Having just reviewed Dumbo at Bat, this seems like a good time to look at the poem that book’s title refers to: “Casey at the Bat” by Ernest Lawrence Thayer.
“Casey at the Bat” is a lovely little poem, telling the story of a baseball game that wasn’t going well for Mudville–down two points in the final inning, with two strikes, and their star batter, Casey, behind Flynn and Blake in the lineup, who aren’t expected to succeed.
Then, miracle of miracles, Flynn and Blake both hit the balls and get on base! A good hit from Casey might win them the game. Casey, arrogant, lets the first two pitches by, and then prepares to hit the third pitch, but…
Oh, somewhere in this favored land the sun is shining bright;
The band is playing somewhere, and somewhere hearts are light,
And somewhere men are laughing, and somewhere children shout;
But there is no joy in Mudville — mighty Casey has struck out.

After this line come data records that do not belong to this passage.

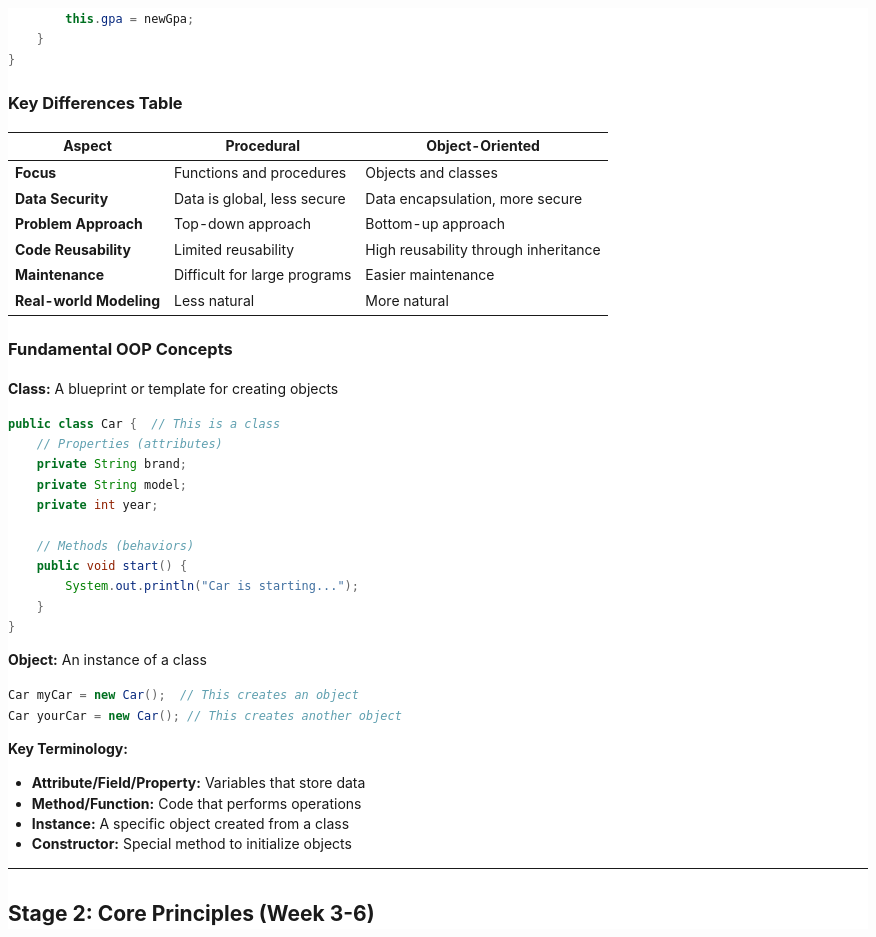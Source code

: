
 ```java
        this.gpa = newGpa;
    }
}
```

### Key Differences Table

| Aspect | Procedural | Object-Oriented |
|--------|------------|-----------------|
| **Focus** | Functions and procedures | Objects and classes |
| **Data Security** | Data is global, less secure | Data encapsulation, more secure |
| **Problem Approach** | Top-down approach | Bottom-up approach |
| **Code Reusability** | Limited reusability | High reusability through inheritance |
| **Maintenance** | Difficult for large programs | Easier maintenance |
| **Real-world Modeling** | Less natural | More natural |

### Fundamental OOP Concepts

**Class:** A blueprint or template for creating objects
```java
public class Car {  // This is a class
    // Properties (attributes)
    private String brand;
    private String model;
    private int year;
    
    // Methods (behaviors)
    public void start() {
        System.out.println("Car is starting...");
    }
}
```

**Object:** An instance of a class
```java
Car myCar = new Car();  // This creates an object
Car yourCar = new Car(); // This creates another object
```

**Key Terminology:**
- **Attribute/Field/Property:** Variables that store data
- **Method/Function:** Code that performs operations
- **Instance:** A specific object created from a class
- **Constructor:** Special method to initialize objects

---

## Stage 2: Core Principles (Week 3-6)

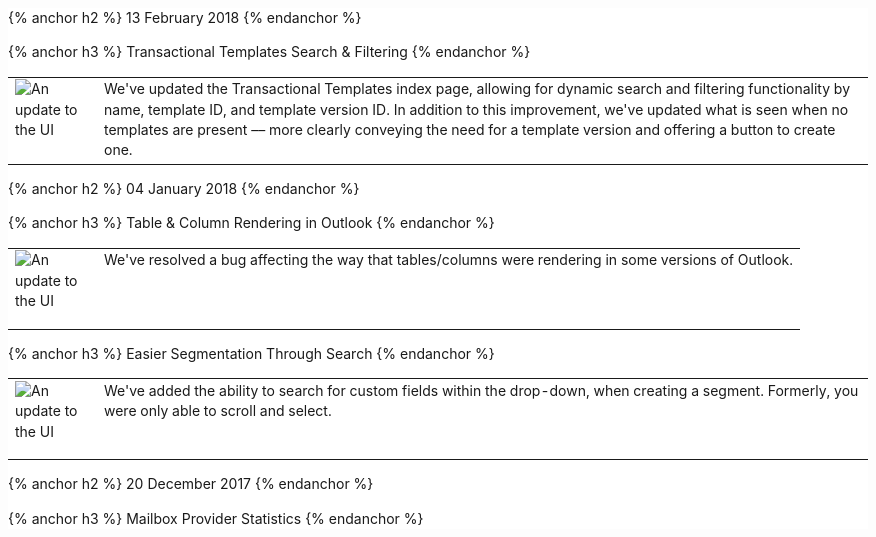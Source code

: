 {% anchor h2 %}
13 February 2018
{% endanchor %}

{% anchor h3 %}
Transactional Templates Search & Filtering
{% endanchor %}

<table class="table" style="width: 100%;">
  <tr>
    <td style="width:75px; height:75px"><img src="{{root_url}}/images/ui_icon.png" alt="An update to the UI" ></td>
    <td>We've updated the Transactional Templates index page, allowing for dynamic search and filtering functionality by name, template ID, and template version ID. In addition to this improvement, we've updated what is seen when no templates are present –– more clearly conveying the need for a template version and offering a button to create one.</td>
  </tr>
</table>

{% anchor h2 %}
04 January 2018
{% endanchor %}

{% anchor h3 %}
Table & Column Rendering in Outlook
{% endanchor %}

<table class="table" style="width: 100%;">
  <tr>
    <td style="width:75px; height:75px"><img src="{{root_url}}/images/ui_icon.png" alt="An update to the UI"></td>
    <td>We've resolved a bug affecting the way that tables/columns were rendering in some versions of Outlook.</td>
  </tr>
</table>

{% anchor h3 %}
Easier Segmentation Through Search
{% endanchor %}

<table class="table" style="width: 100%;">
  <tr>
    <td style="width:75px; height:75px"><img src="{{root_url}}/images/ui_icon.png" alt="An update to the UI"></td>
    <td>We've added the ability to search for custom fields within the drop-down, when creating a segment. Formerly, you were only able to scroll and select.</td>
  </tr>
</table>

{% anchor h2 %}
20 December 2017
{% endanchor %}

{% anchor h3 %}
Mailbox Provider Statistics
{% endanchor %}
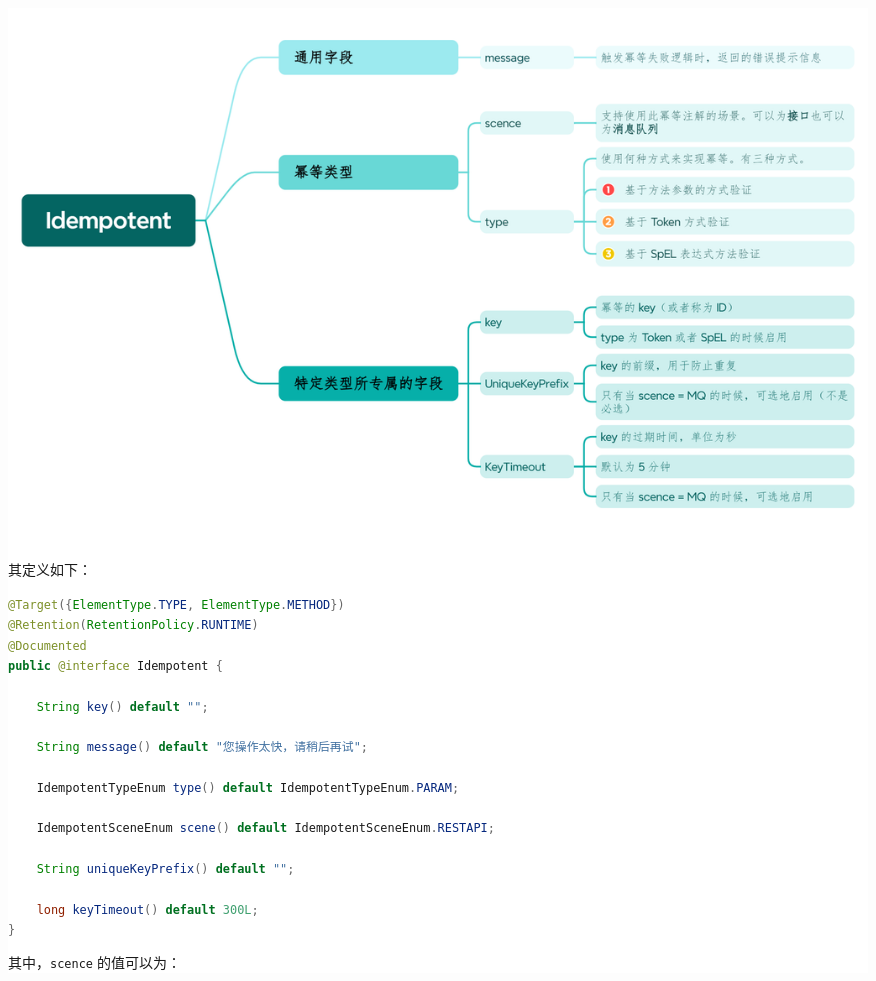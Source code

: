 ![](../../images/2025/1742120756374-f0cbcbb3-f0c6-4580-b405-43b144c9259f.png)

其定义如下：

```java
@Target({ElementType.TYPE, ElementType.METHOD})
@Retention(RetentionPolicy.RUNTIME)
@Documented
public @interface Idempotent {

    String key() default "";

    String message() default "您操作太快，请稍后再试";

    IdempotentTypeEnum type() default IdempotentTypeEnum.PARAM;

    IdempotentSceneEnum scene() default IdempotentSceneEnum.RESTAPI;

    String uniqueKeyPrefix() default "";

    long keyTimeout() default 300L;
}

```

其中，`scence` 的值可以为：
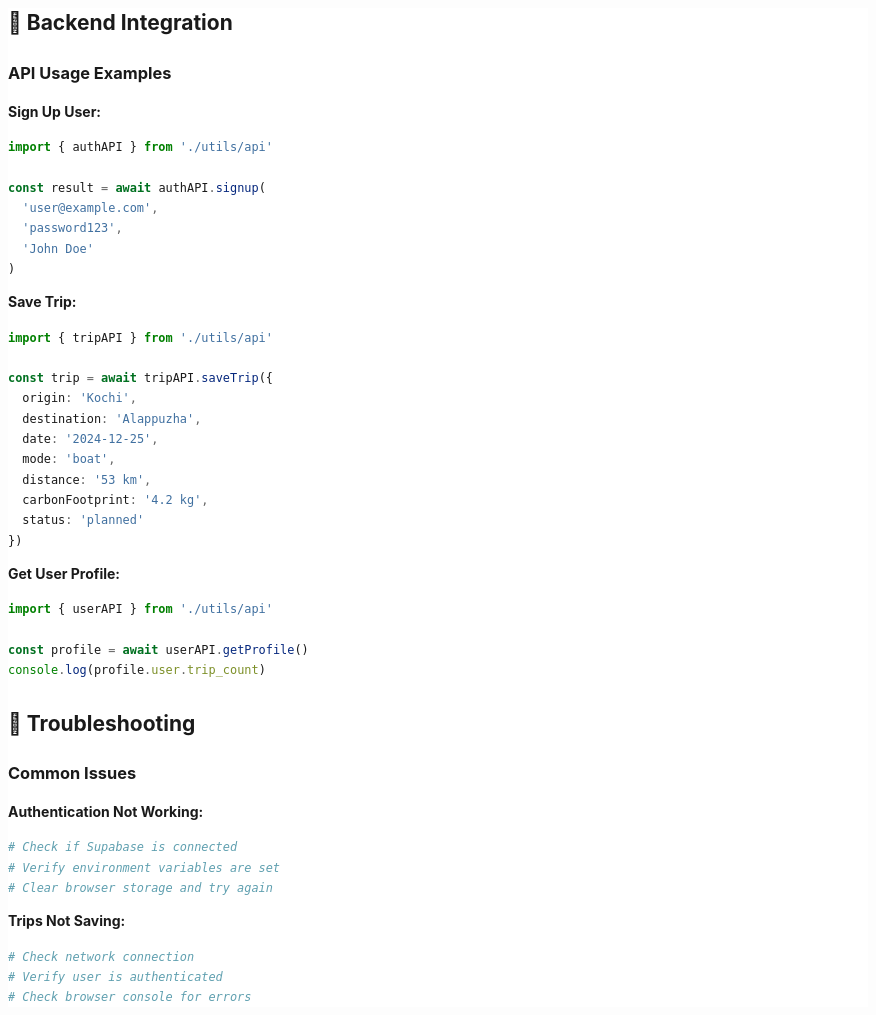 ## 🔄 **Backend Integration**

### **API Usage Examples**

**Sign Up User:**
```typescript
import { authAPI } from './utils/api'

const result = await authAPI.signup(
  'user@example.com', 
  'password123', 
  'John Doe'
)
```

**Save Trip:**
```typescript
import { tripAPI } from './utils/api'

const trip = await tripAPI.saveTrip({
  origin: 'Kochi',
  destination: 'Alappuzha',
  date: '2024-12-25',
  mode: 'boat',
  distance: '53 km',
  carbonFootprint: '4.2 kg',
  status: 'planned'
})
```

**Get User Profile:**
```typescript
import { userAPI } from './utils/api'

const profile = await userAPI.getProfile()
console.log(profile.user.trip_count)
```

## 🚨 **Troubleshooting**

### **Common Issues**

**Authentication Not Working:**
```bash
# Check if Supabase is connected
# Verify environment variables are set
# Clear browser storage and try again
```

**Trips Not Saving:**
```bash
# Check network connection
# Verify user is authenticated
# Check browser console for errors
```
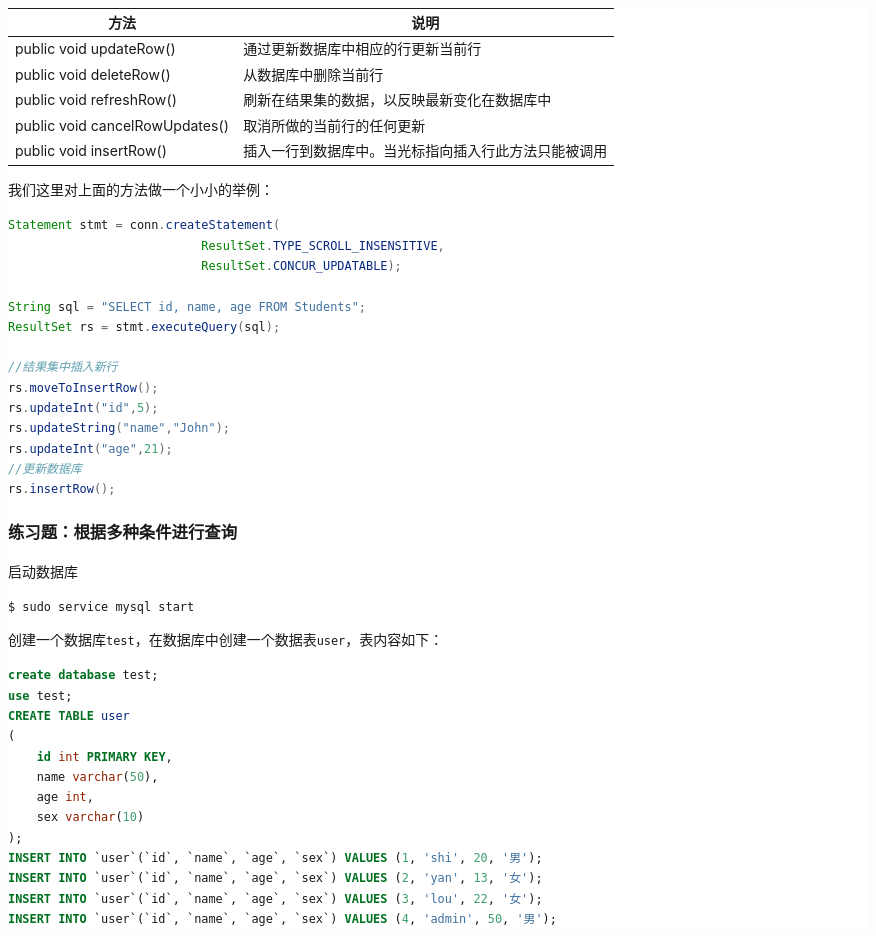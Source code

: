 | 方法                           | 说明                                                 |
| ------------------------------ | ---------------------------------------------------- |
| public void updateRow()        | 通过更新数据库中相应的行更新当前行                   |
| public void deleteRow()        | 从数据库中删除当前行                                 |
| public void refreshRow()       | 刷新在结果集的数据，以反映最新变化在数据库中         |
| public void cancelRowUpdates() | 取消所做的当前行的任何更新                           |
| public void insertRow()        | 插入一行到数据库中。当光标指向插入行此方法只能被调用 |

我们这里对上面的方法做一个小小的举例：

```java
Statement stmt = conn.createStatement(
                           ResultSet.TYPE_SCROLL_INSENSITIVE,
                           ResultSet.CONCUR_UPDATABLE);

String sql = "SELECT id, name, age FROM Students";
ResultSet rs = stmt.executeQuery(sql);

//结果集中插入新行
rs.moveToInsertRow();
rs.updateInt("id",5);
rs.updateString("name","John");
rs.updateInt("age",21);
//更新数据库
rs.insertRow();
```

### 练习题：根据多种条件进行查询

启动数据库

```bash
$ sudo service mysql start
```

创建一个数据库`test`，在数据库中创建一个数据表`user`，表内容如下：

```sql
create database test;
use test;
CREATE TABLE user
(
    id int PRIMARY KEY,
    name varchar(50),
    age int,
    sex varchar(10)
);
INSERT INTO `user`(`id`, `name`, `age`, `sex`) VALUES (1, 'shi', 20, '男');
INSERT INTO `user`(`id`, `name`, `age`, `sex`) VALUES (2, 'yan', 13, '女');
INSERT INTO `user`(`id`, `name`, `age`, `sex`) VALUES (3, 'lou', 22, '女');
INSERT INTO `user`(`id`, `name`, `age`, `sex`) VALUES (4, 'admin', 50, '男');

```
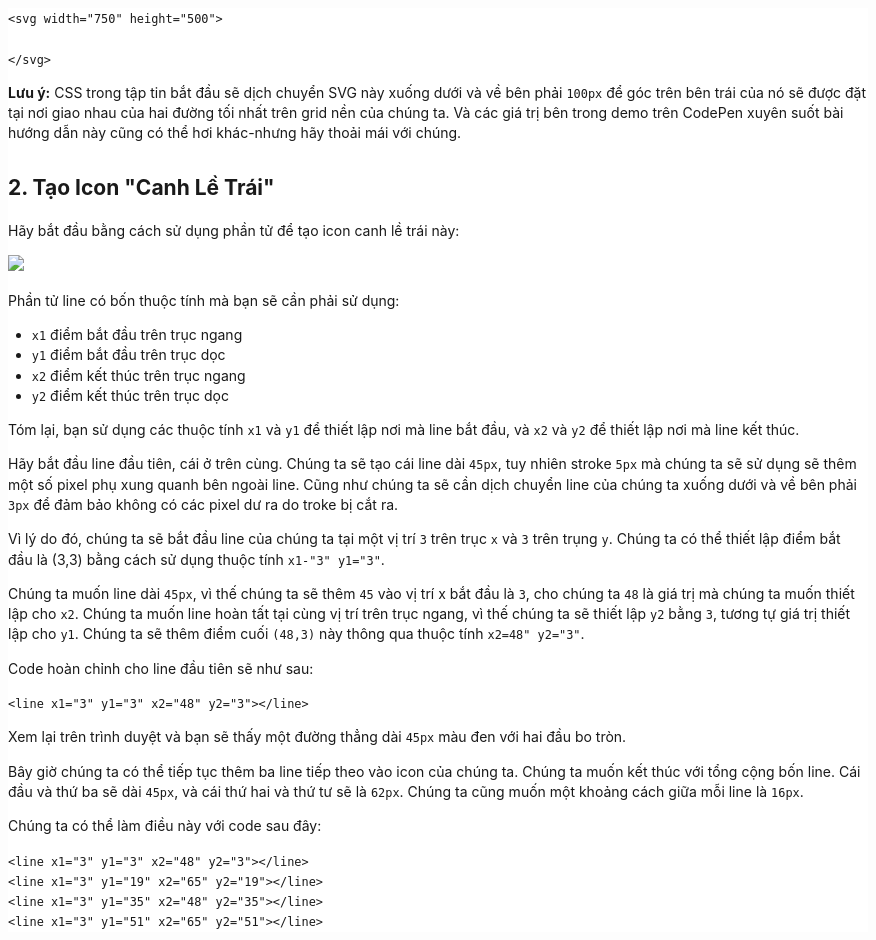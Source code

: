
 ```
<svg width="750" height="500">
 
</svg>
```
**Lưu ý:** CSS trong tập tin bắt đầu sẽ dịch chuyển SVG này xuống dưới và về bên phải `100px` để góc trên bên trái của nó sẽ được đặt tại nơi giao nhau của hai đường tối nhất trên grid nền của chúng ta. Và các giá trị bên trong demo trên CodePen xuyên suốt bài hướng dẫn này cũng có thể hơi khác-nhưng hãy thoải mái với chúng.

## 2. Tạo Icon "Canh Lề Trái"

Hãy bắt đầu bằng cách sử dụng phần tử <line> để tạo icon canh lề trái này:
    
![](https://images.viblo.asia/6741637f-2fac-4cf3-8339-0eda15bca9be.png)

Phần tử line có bốn thuộc tính mà bạn sẽ cần phải sử dụng:
    
* `x1` điểm bắt đầu trên trục ngang
* `y1` điểm bắt đầu trên trục dọc
* `x2` điểm kết thúc trên trục ngang
* `y2` điểm kết thúc trên trục dọc

Tóm lại, bạn sử dụng các thuộc tính `x1` và `y1` để thiết lập nơi mà line bắt đầu, và `x2` và `y2` để thiết lập nơi mà line kết thúc.

Hãy bắt đầu line đầu tiên, cái ở trên cùng. Chúng ta sẽ tạo cái line dài `45px`, tuy nhiên stroke `5px` mà chúng ta sẽ sử dụng sẽ thêm một số pixel phụ xung quanh bên ngoài line. Cũng như chúng ta sẽ cần dịch chuyển line của chúng ta xuống dưới và về bên phải `3px` để đảm bảo không có các pixel dư ra do troke bị cắt ra.

Vì lý do đó, chúng ta sẽ bắt đầu line của chúng ta tại một vị trí `3` trên trục `x` và `3` trên trụng `y`. Chúng ta có thể thiết lập điểm bắt đầu là (3,3) bằng cách sử dụng thuộc tính `x1-"3" y1="3"`.

Chúng ta muốn line dài `45px`, vì thế chúng ta sẽ thêm `45` vào vị trí x bắt đầu là `3`, cho chúng ta `48` là giá trị mà chúng ta muốn thiết lập cho `x2`. Chúng ta muốn line hoàn tất tại cùng vị trí trên trục ngang, vì thế chúng ta sẽ thiết lập `y2` bằng `3`, tương tự giá trị thiết lập cho `y1`. Chúng ta sẽ thêm điểm cuối `(48,3)` này thông qua thuộc tính `x2=48" y2="3"`.

Code hoàn chỉnh cho line đầu tiên sẽ như sau:

```
<line x1="3" y1="3" x2="48" y2="3"></line>
```

Xem lại trên trình duyệt và bạn sẽ thấy một đường thẳng dài `45px` màu đen với hai đầu bo tròn.

Bây giờ chúng ta có thể tiếp tục thêm ba line tiếp theo vào icon của chúng ta. Chúng ta muốn kết thúc với tổng cộng bốn line. Cái đầu và thứ ba sẽ dài `45px`, và cái thứ hai và thứ tư sẽ là `62px`. Chúng ta cũng muốn một khoảng cách giữa mỗi line là `16px`.

Chúng ta có thể làm điều này với code sau đây:

```
<line x1="3" y1="3" x2="48" y2="3"></line>
<line x1="3" y1="19" x2="65" y2="19"></line>
<line x1="3" y1="35" x2="48" y2="35"></line>
<line x1="3" y1="51" x2="65" y2="51"></line>
```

This one’s great, and it’s been adapted and parodied more times than I can count. Thayer originally published it in the June 3, 1888 edition of The San Francisco Examiner, under the pseudonym “Phin.”
A quick search of Amazon reveals a very impressive looking recent edition, with illustrations by Christopher Bing.
This is a poem everyone should be familiar with. I suggest that anyone who doesn’t know it go and read it, immediately.